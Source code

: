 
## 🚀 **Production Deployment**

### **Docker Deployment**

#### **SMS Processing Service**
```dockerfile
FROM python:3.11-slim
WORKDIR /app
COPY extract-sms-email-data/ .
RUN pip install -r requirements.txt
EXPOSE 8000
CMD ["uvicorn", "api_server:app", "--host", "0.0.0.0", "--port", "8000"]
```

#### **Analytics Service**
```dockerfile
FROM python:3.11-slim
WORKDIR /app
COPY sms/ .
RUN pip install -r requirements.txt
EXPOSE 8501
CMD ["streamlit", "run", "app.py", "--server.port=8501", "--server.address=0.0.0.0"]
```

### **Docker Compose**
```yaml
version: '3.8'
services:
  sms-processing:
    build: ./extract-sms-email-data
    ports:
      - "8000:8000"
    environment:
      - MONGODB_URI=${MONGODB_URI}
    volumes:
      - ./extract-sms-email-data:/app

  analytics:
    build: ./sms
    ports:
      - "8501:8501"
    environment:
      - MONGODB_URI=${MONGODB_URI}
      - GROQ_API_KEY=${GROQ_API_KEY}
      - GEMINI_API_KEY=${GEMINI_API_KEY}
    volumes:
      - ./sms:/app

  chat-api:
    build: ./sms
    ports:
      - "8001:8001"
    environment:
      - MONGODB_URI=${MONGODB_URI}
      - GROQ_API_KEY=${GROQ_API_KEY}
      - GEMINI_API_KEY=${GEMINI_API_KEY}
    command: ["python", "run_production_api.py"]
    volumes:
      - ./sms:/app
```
==
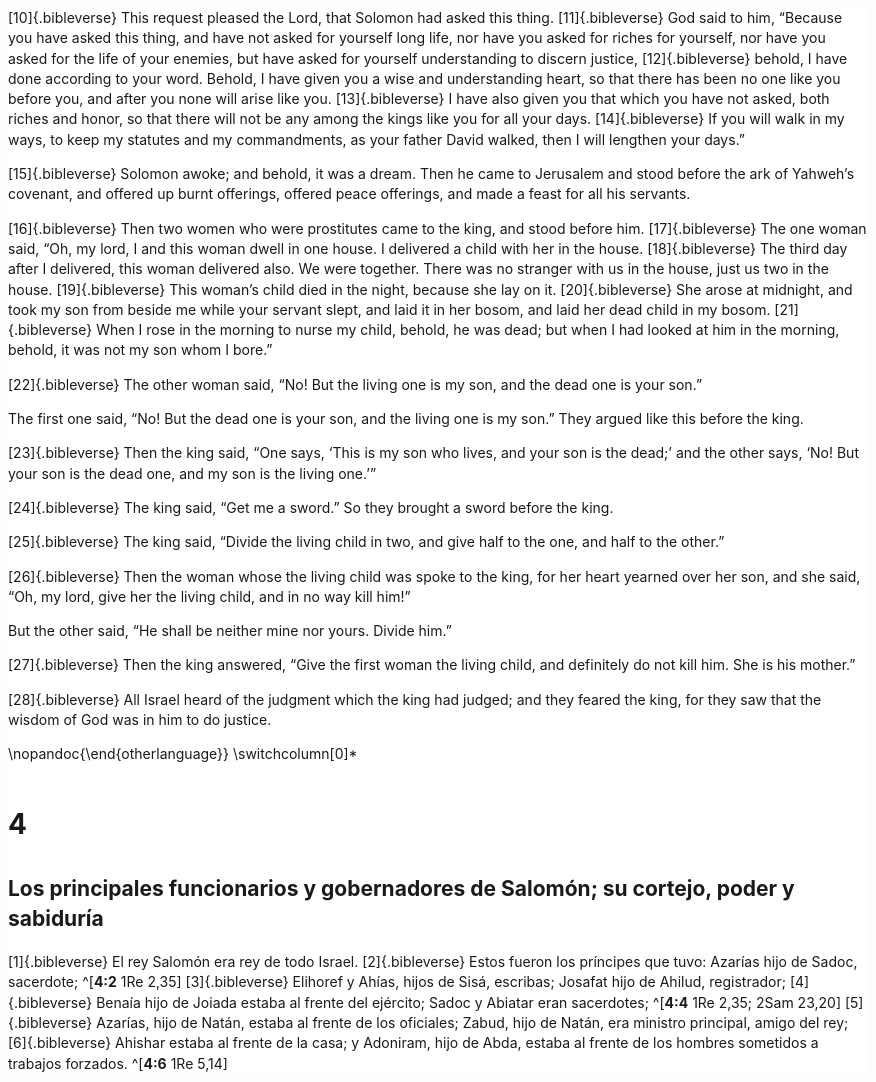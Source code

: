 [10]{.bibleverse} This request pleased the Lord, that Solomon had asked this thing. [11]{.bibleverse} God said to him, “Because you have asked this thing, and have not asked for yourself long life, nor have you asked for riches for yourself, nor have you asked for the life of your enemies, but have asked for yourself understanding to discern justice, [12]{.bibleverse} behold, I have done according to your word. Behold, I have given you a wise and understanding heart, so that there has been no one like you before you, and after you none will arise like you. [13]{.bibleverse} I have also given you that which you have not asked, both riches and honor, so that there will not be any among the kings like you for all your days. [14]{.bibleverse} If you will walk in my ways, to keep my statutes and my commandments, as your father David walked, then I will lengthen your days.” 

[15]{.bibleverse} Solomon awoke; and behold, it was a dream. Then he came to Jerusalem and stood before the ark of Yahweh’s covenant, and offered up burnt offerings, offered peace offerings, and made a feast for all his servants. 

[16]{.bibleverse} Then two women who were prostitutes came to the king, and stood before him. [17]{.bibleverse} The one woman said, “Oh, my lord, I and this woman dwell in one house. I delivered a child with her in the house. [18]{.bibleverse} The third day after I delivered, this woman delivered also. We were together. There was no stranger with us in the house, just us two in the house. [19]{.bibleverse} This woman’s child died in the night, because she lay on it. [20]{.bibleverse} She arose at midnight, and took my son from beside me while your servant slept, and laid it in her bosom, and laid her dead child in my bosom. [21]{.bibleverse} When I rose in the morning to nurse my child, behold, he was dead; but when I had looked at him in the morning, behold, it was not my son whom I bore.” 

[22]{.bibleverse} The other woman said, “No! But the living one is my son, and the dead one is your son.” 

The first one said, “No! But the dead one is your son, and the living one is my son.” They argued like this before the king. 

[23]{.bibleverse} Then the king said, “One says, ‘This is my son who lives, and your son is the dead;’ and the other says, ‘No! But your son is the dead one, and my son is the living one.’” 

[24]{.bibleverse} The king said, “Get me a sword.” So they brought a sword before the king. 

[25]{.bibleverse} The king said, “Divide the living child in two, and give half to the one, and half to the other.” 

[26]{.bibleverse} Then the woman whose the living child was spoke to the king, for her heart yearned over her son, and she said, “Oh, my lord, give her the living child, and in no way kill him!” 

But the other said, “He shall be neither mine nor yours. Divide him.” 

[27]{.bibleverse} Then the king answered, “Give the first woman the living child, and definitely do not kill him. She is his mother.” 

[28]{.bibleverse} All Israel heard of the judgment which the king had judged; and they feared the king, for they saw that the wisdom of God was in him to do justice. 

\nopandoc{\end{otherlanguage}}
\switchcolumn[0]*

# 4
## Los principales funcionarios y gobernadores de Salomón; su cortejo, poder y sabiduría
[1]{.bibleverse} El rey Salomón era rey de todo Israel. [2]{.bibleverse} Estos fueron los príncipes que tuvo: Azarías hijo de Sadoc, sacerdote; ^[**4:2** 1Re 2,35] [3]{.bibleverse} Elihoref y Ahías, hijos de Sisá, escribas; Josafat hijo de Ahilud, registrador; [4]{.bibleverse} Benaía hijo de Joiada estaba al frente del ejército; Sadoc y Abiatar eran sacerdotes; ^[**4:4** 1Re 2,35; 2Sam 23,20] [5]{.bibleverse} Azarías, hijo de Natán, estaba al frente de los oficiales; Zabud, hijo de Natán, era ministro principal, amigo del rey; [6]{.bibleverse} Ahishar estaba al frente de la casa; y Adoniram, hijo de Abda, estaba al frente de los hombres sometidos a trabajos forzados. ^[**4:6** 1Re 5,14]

— Work to complete —
Set down, unchanged, only those lines above that fall between the line with "sword before the king." and the line with "forzados. ^[**4:6** 1Re 5,14]", the two end lines included.

— Answer to the problem —
[24]{.bibleverse} The king said, “Get me a sword.” So they brought a sword before the king. 

[25]{.bibleverse} The king said, “Divide the living child in two, and give half to the one, and half to the other.” 

[26]{.bibleverse} Then the woman whose the living child was spoke to the king, for her heart yearned over her son, and she said, “Oh, my lord, give her the living child, and in no way kill him!” 

But the other said, “He shall be neither mine nor yours. Divide him.” 

[27]{.bibleverse} Then the king answered, “Give the first woman the living child, and definitely do not kill him. She is his mother.” 

[28]{.bibleverse} All Israel heard of the judgment which the king had judged; and they feared the king, for they saw that the wisdom of God was in him to do justice. 

\nopandoc{\end{otherlanguage}}
\switchcolumn[0]*

# 4
## Los principales funcionarios y gobernadores de Salomón; su cortejo, poder y sabiduría
[1]{.bibleverse} El rey Salomón era rey de todo Israel. [2]{.bibleverse} Estos fueron los príncipes que tuvo: Azarías hijo de Sadoc, sacerdote; ^[**4:2** 1Re 2,35] [3]{.bibleverse} Elihoref y Ahías, hijos de Sisá, escribas; Josafat hijo de Ahilud, registrador; [4]{.bibleverse} Benaía hijo de Joiada estaba al frente del ejército; Sadoc y Abiatar eran sacerdotes; ^[**4:4** 1Re 2,35; 2Sam 23,20] [5]{.bibleverse} Azarías, hijo de Natán, estaba al frente de los oficiales; Zabud, hijo de Natán, era ministro principal, amigo del rey; [6]{.bibleverse} Ahishar estaba al frente de la casa; y Adoniram, hijo de Abda, estaba al frente de los hombres sometidos a trabajos forzados. ^[**4:6** 1Re 5,14]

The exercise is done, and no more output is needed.